• EXERCISE INSTRUCTIONS
From the top of the entries, reproduce each line exactly, stopping after the line that contains "1. Project Overview". Omit pictures.

[Stored data]
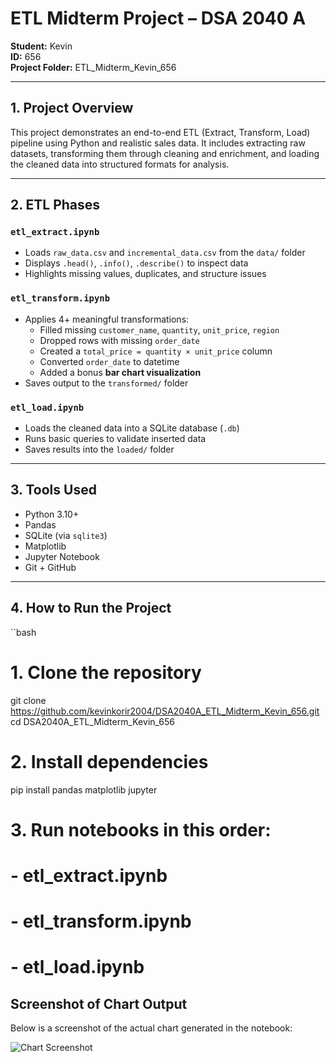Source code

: #  ETL Midterm Project – DSA 2040 A

**Student:** Kevin  
**ID:** 656  
**Project Folder:** ETL_Midterm_Kevin_656

---

##  1. Project Overview

This project demonstrates an end-to-end ETL (Extract, Transform, Load) pipeline using Python and realistic sales data. It includes extracting raw datasets, transforming them through cleaning and enrichment, and loading the cleaned data into structured formats for analysis.

---

##  2. ETL Phases

###  `etl_extract.ipynb`
- Loads `raw_data.csv` and `incremental_data.csv` from the `data/` folder
- Displays `.head()`, `.info()`, `.describe()` to inspect data
- Highlights missing values, duplicates, and structure issues

###  `etl_transform.ipynb`
- Applies 4+ meaningful transformations:
  - Filled missing `customer_name`, `quantity`, `unit_price`, `region`
  - Dropped rows with missing `order_date`
  - Created a `total_price = quantity × unit_price` column
  - Converted `order_date` to datetime
  - Added a bonus **bar chart visualization**
- Saves output to the `transformed/` folder

###  `etl_load.ipynb`
- Loads the cleaned data into a SQLite database (`.db`)
- Runs basic queries to validate inserted data
- Saves results into the `loaded/` folder

---

##  3. Tools Used

- Python 3.10+
- Pandas
- SQLite (via `sqlite3`)
- Matplotlib
- Jupyter Notebook
- Git + GitHub

---

##  4. How to Run the Project

``bash
# 1. Clone the repository
git clone https://github.com/kevinkorir2004/DSA2040A_ETL_Midterm_Kevin_656.git
cd DSA2040A_ETL_Midterm_Kevin_656

# 2. Install dependencies
pip install pandas matplotlib jupyter

# 3. Run notebooks in this order:
#    - etl_extract.ipynb
#    - etl_transform.ipynb
#    - etl_load.ipynb



##  Screenshot of Chart Output

Below is a screenshot of the actual chart generated in the notebook:

![Chart Screenshot](chart_screenshot.png)

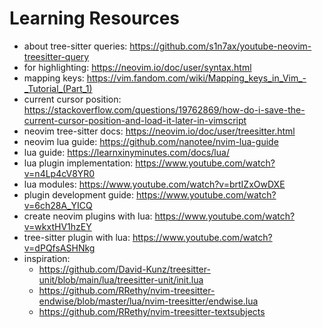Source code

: # Learning Resources

- about tree-sitter queries: https://github.com/s1n7ax/youtube-neovim-treesitter-query
- for highlighting: https://neovim.io/doc/user/syntax.html
- mapping keys: https://vim.fandom.com/wiki/Mapping_keys_in_Vim_-_Tutorial_(Part_1)
- current cursor position: https://stackoverflow.com/questions/19762869/how-do-i-save-the-current-cursor-position-and-load-it-later-in-vimscript
- neovim tree-sitter docs: https://neovim.io/doc/user/treesitter.html
- neovim lua guide: https://github.com/nanotee/nvim-lua-guide
- lua guide: https://learnxinyminutes.com/docs/lua/
- lua plugin implementation: https://www.youtube.com/watch?v=n4Lp4cV8YR0
- lua modules: https://www.youtube.com/watch?v=brtIZxOwDXE
- plugin development guide: https://www.youtube.com/watch?v=6ch28A_YICQ
- create neovim plugins with lua: https://www.youtube.com/watch?v=wkxtHV1hzEY
- tree-sitter plugin with lua: https://www.youtube.com/watch?v=dPQfsASHNkg
- inspiration:
  - https://github.com/David-Kunz/treesitter-unit/blob/main/lua/treesitter-unit/init.lua
  - https://github.com/RRethy/nvim-treesitter-endwise/blob/master/lua/nvim-treesitter/endwise.lua
  - https://github.com/RRethy/nvim-treesitter-textsubjects
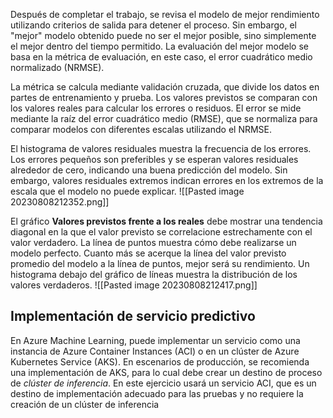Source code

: Después de completar el trabajo, se revisa el modelo de mejor rendimiento utilizando criterios de salida para detener el proceso. Sin embargo, el "mejor" modelo obtenido puede no ser el mejor posible, sino simplemente el mejor dentro del tiempo permitido. La evaluación del mejor modelo se basa en la métrica de evaluación, en este caso, el error cuadrático medio normalizado (NRMSE).

La métrica se calcula mediante validación cruzada, que divide los datos en partes de entrenamiento y prueba. Los valores previstos se comparan con los valores reales para calcular los errores o residuos. El error se mide mediante la raíz del error cuadrático medio (RMSE), que se normaliza para comparar modelos con diferentes escalas utilizando el NRMSE.

El histograma de valores residuales muestra la frecuencia de los errores. Los errores pequeños son preferibles y se esperan valores residuales alrededor de cero, indicando una buena predicción del modelo. Sin embargo, valores residuales extremos indican errores en los extremos de la escala que el modelo no puede explicar.
![[Pasted image 20230808212352.png]]

El gráfico **Valores previstos frente a los reales** debe mostrar una tendencia diagonal en la que el valor previsto se correlacione estrechamente con el valor verdadero. La línea de puntos muestra cómo debe realizarse un modelo perfecto. Cuanto más se acerque la línea del valor previsto promedio del modelo a la línea de puntos, mejor será su rendimiento. Un histograma debajo del gráfico de líneas muestra la distribución de los valores verdaderos.
![[Pasted image 20230808212417.png]]

## Implementación de servicio predictivo

En Azure Machine Learning, puede implementar un servicio como una instancia de Azure Container Instances (ACI) o en un clúster de Azure Kubernetes Service (AKS). En escenarios de producción, se recomienda una implementación de AKS, para lo cual debe crear un destino de proceso de _clúster de inferencia_. En este ejercicio usará un servicio ACI, que es un destino de implementación adecuado para las pruebas y no requiere la creación de un clúster de inferencia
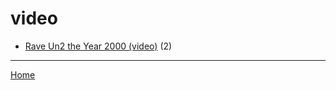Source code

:# video

  * [Rave Un2 the Year 2000 (video)](../video/rave-un2-the-year-2000/index.md) (2)

----

[Home](../index.md)
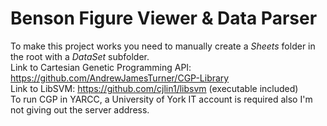 # Benson Figure Viewer & Data Parser
To make this project works you need to manually create a *Sheets* folder in the root with a *DataSet* subfolder.  
Link to Cartesian Genetic Programming API: https://github.com/AndrewJamesTurner/CGP-Library  
Link to LibSVM: https://github.com/cjlin1/libsvm (executable included)  
To run CGP in YARCC, a University of York IT account is required also I'm not giving out the server address.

• YOUR RESPONSE
Source code

: #  ETL Midterm Project – DSA 2040 A

**Student:** Kevin  
**ID:** 656  
**Project Folder:** ETL_Midterm_Kevin_656

---

##  1. Project Overview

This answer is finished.